AI半導体首位のNVIDIA、好調な決算も成長鈍化

AI要約

エヌビディア(NVIDIA)の好業績が続いており、売上高や純利益が過去最高を更新した。ただし、一部の投資家が売上高見通しに失望し、株価が一時的に下落した。

エヌビディアは主力事業をデータセンター向けAI半導体にシフトし、売上高のほとんどをこの部門が占めるようになっている。かつての主力事業であるゲーム部門の売上比率は低下している。

エヌビディアは次世代GPUの開発を進めており、AIへの支出が増加する環境下で業績を伸ばしている。最新のGPUシリーズ「Blackwell」が高速性を実現し、海外製造の遅延報道にも対応している。

 米テクノロジー大手のAI(人工知能)投資が加速する中、その計算処理に欠かせないデータセンター向けAI半導体を手がける米エヌビディア(NVIDIA)の好業績が続いている。

■ 売上高300.4億ドル、純利益165.9億ドル

 同社の、2025会計年度第2四半期(2024年5~7月)決算は、売上高が前年同期比約2.2倍の300億4000万ドル(約4兆3500億円)、純利益が約2.7倍の165億9900万ドル(約2兆4000億円)となり、いずれも過去最高を更新し、アナリスト予想も上回った。

 併せて発表した、25会計年度第3四半期(24年8~10月)の売上高見通しは325億ドル(約4兆7100億円)前後で、これもアナリスト予想を上回った。ただ、米CNBCによると、この決算発表を受け、同日の米株式市場の時間外取引でエヌビディア株は一時8%下落した。

 過去1年間のような成長ぶりが見られなかったことや、売上高見通しについて一部の投資家が失望したことなどが要因と考えられる。
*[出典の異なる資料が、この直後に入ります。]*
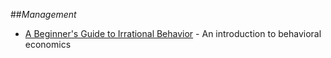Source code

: ##_Management_

- [A Beginner's Guide to Irrational Behavior](https://www.coursera.org/course/behavioralecon) - An introduction to behavioral economics
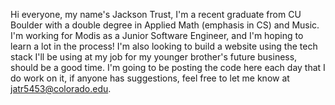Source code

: Hi everyone, my name's Jackson Trust, I'm a recent graduate from CU Boulder with a double degree in Applied Math (emphasis in CS) and Music.
I'm working for Modis as a Junior Software Engineer, and I'm hoping to learn a lot in the process!
I'm also looking to build a website using the tech stack I'll be using at my job for my younger brother's future business, should be a good time.
I'm going to be posting the code here each day that I do work on it, if anyone has suggestions, feel free to let me know at jatr5453@colorado.edu.

<!---
JacksonTrust/JacksonTrust is a ✨ special ✨ repository because its `README.md` (this file) appears on your GitHub profile.
You can click the Preview link to take a look at your changes.
--->
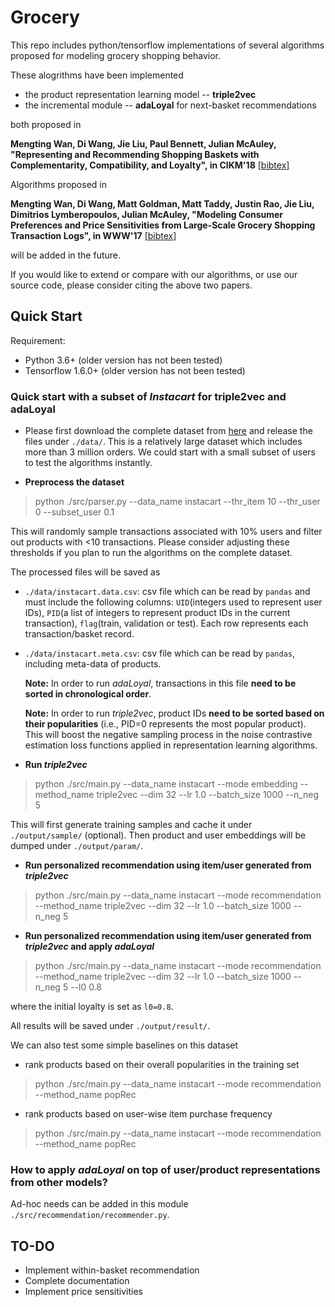 # Grocery

This repo includes python/tensorflow implementations of several algorithms proposed for modeling grocery shopping behavior.

These alogrithms have been implemented

 - the product representation learning model -- **triple2vec**
 - the incremental module -- **adaLoyal** for next-basket 
recommendations

both proposed in

**Mengting Wan, Di Wang, Jie Liu, Paul Bennett, Julian McAuley, "Representing and Recommending Shopping Baskets with Complementarity, Compatibility, and Loyalty", in CIKM'18** [[bibtex]](https://dblp.uni-trier.de/rec/bibtex/conf/cikm/WanWLBM18)

Algorithms proposed in

**Mengting Wan, Di Wang, Matt Goldman, Matt Taddy, Justin Rao, Jie Liu, Dimitrios Lymberopoulos, Julian McAuley, "Modeling Consumer Preferences and Price Sensitivities from Large-Scale Grocery Shopping Transaction Logs", in WWW'17** [[bibtex]](https://dblp.uni-trier.de/rec/bibtex/conf/www/WanWGTRLLM17)

will be added in the future.

If you would like to extend or compare with our algorithms, or use our source code, please consider citing the above two papers.

## Quick Start

Requirement:

 - Python 3.6+ (older version has not been tested)
 - Tensorflow 1.6.0+ (older version has not been tested)

### Quick start with a subset of *Instacart* for triple2vec and adaLoyal

 - Please first download the complete dataset from [here](https://www.instacart.com/datasets/grocery-shopping-2017) and release the files under `./data/`. This is a relatively large dataset which includes more than 3 million orders. We could start with a small subset of users to test the algorithms instantly.

 - **Preprocess the dataset**
 
 > python ./src/parser.py --data\_name instacart --thr\_item 10 --thr\_user 0 --subset\_user 0.1
 
 This will randomly sample transactions associated with 10% users and filter out products with <10 transactions. Please consider adjusting these thresholds if you plan to run the algorithms on the complete dataset.
 
 The processed files will be saved as 

  + `./data/instacart.data.csv`: csv file which can be read by `pandas` and must include the following columns: `UID`(integers used to represent user IDs), `PID`(a list of integers to represent product IDs in the current transaction), `flag`(train, validation or test). Each row represents each transaction/basket record.
 
  + `./data/instacart.meta.csv`: csv file which can be read by `pandas`, including meta-data of products.

    **Note:** In order to run *adaLoyal*, transactions in this file **need to be sorted in chronological order**.
    
    **Note:** In order to run *triple2vec*, product IDs **need to be sorted based on their popularities** (i.e., PID=0 represents the most popular product). This will boost the negative sampling process in the noise contrastive estimation loss functions applied in representation learning algorithms.

- **Run _triple2vec_**

> python ./src/main.py --data\_name instacart --mode embedding --method\_name triple2vec --dim 32 --lr 1.0 --batch\_size 1000 --n\_neg 5

This will first generate training samples and cache it under `./output/sample/` (optional). Then product and user embeddings will be dumped under `./output/param/`.

- **Run personalized recommendation using item/user generated from _triple2vec_**

> python ./src/main.py --data\_name instacart --mode recommendation --method\_name triple2vec --dim 32 --lr 1.0 --batch\_size 1000 --n\_neg 5

- **Run personalized recommendation using item/user generated from _triple2vec_ and apply _adaLoyal_**

> python ./src/main.py --data\_name instacart --mode recommendation --method\_name triple2vec --dim 32 --lr 1.0 --batch\_size 1000 --n\_neg 5 --l0 0.8

where the initial loyalty is set as `l0=0.8`.

All results will be saved under `./output/result/`.

We can also test some simple baselines on this dataset

- rank products based on their overall popularities in the training set

> python ./src/main.py --data\_name instacart --mode recommendation --method\_name popRec 

- rank products based on user-wise item purchase frequency

> python ./src/main.py --data\_name instacart --mode recommendation --method\_name popRec 

### How to apply _adaLoyal_ on top of user/product representations from other models?

Ad-hoc needs can be added in this module `./src/recommendation/recommender.py`.


## TO-DO
 - Implement within-basket recommendation
 - Complete documentation
 - Implement price sensitivities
米ウォール・ストリート・ジャーナル(WSJ)は、最新製品の複雑化による課題が浮き彫りになったと報じている。

 エヌビディアの純利益は過去4四半期、9倍、14倍、3.7倍、7.3倍と推移していた。ただ、それでも同社の株価は年初から8月28日の終値までに150%以上上昇している。時価総額は3兆ドル超に達し、米アップルに次ぐ世界2位である。

■ AI向け半導体部門2.5倍、全売上高の87.5%に

 24年5~7月の売上高を事業部門別に見ると、AI向け半導体を含むデータセンター部門は、約263億ドル(約3兆8100億円)で前年同期の約2.5倍になった。同部門の売上高全体に占める比率は87.5%に達した。この比率は過去5四半期、59.6%、76.4%、80.1%、83.3%、86.6%と推移。上昇の一途をたどっている。

 一方、かつての主力事業だったゲーム部門の売上高は前年同期比16%増の約29億ドル(約4200億円)だった。売上高全体に占める比率は9.6%に低下した。

 エヌビディアは90年代にGPU(画像処理半導体)企業としてスタートし、その後ビデオゲーム用半導体の主要企業に成長した。その一方で、ジェンスン・ファンCEO(最高経営責任者)は、過去15年間、GPUの新しい用途を追求してきた。その結果、同社製GPUは、暗号資産のマイニングやAI分野で採用されるようになった。昨今の生成AIブームにより、データセンター部門は売上高がゲーム部門を上回り、同社最大の事業部門へと成長した。

■ 次世代GPU、24年11月に出荷開始

 現在、米テクノロジー大手のAIへの支出が、エヌビディアの業績を押し上げるという構図が続いている。米ニューヨーク・タイムズ(NYT)によれば、米アップル、米アマゾン・ドット・コム、米メタ、米マイクロソフト、米グーグルは24年4~6月期だけで、計590億ドル(約8兆5400億円)の設備投資を行った。これは前年同期比で63%増、4年前と比較すると2.6倍になる。アップルを除けば、その大部分をデータセンターの建設と、AI構築のための新しいコンピューターシステムの導入に充てた。

 エヌビディアは24年3月に開いた開発者会議で、次世代GPUシリーズ「Blackwell(ブラックウェル)」を発表した。そのうちの「B200」は、チャットボットのようなタスクにおいて、前モデルに比べて30倍の高速性を実現する。

 Blackwellの生産体制については、一部報道で遅延が伝えられていた。だが、CNBCによると、エヌビディアは今回の決算説明会で、24年5~7月期にサンプル出荷を始めたと明らかにした。CFO(最高財務責任者)のコレット・クレス氏は、「量産を第4四半期(24年11月~25年1月)に開始し、数十億ドル規模の売り上げを見込んでいる」と説明した。

 ファンCEOは「生成AIが進んでいる方向性は非常に多様であり、実際に勢いが加速しているのを目の当たりにしている」と述べ、生成AIが大企業やスタートアップに新たな機会をもたらしていると指摘した。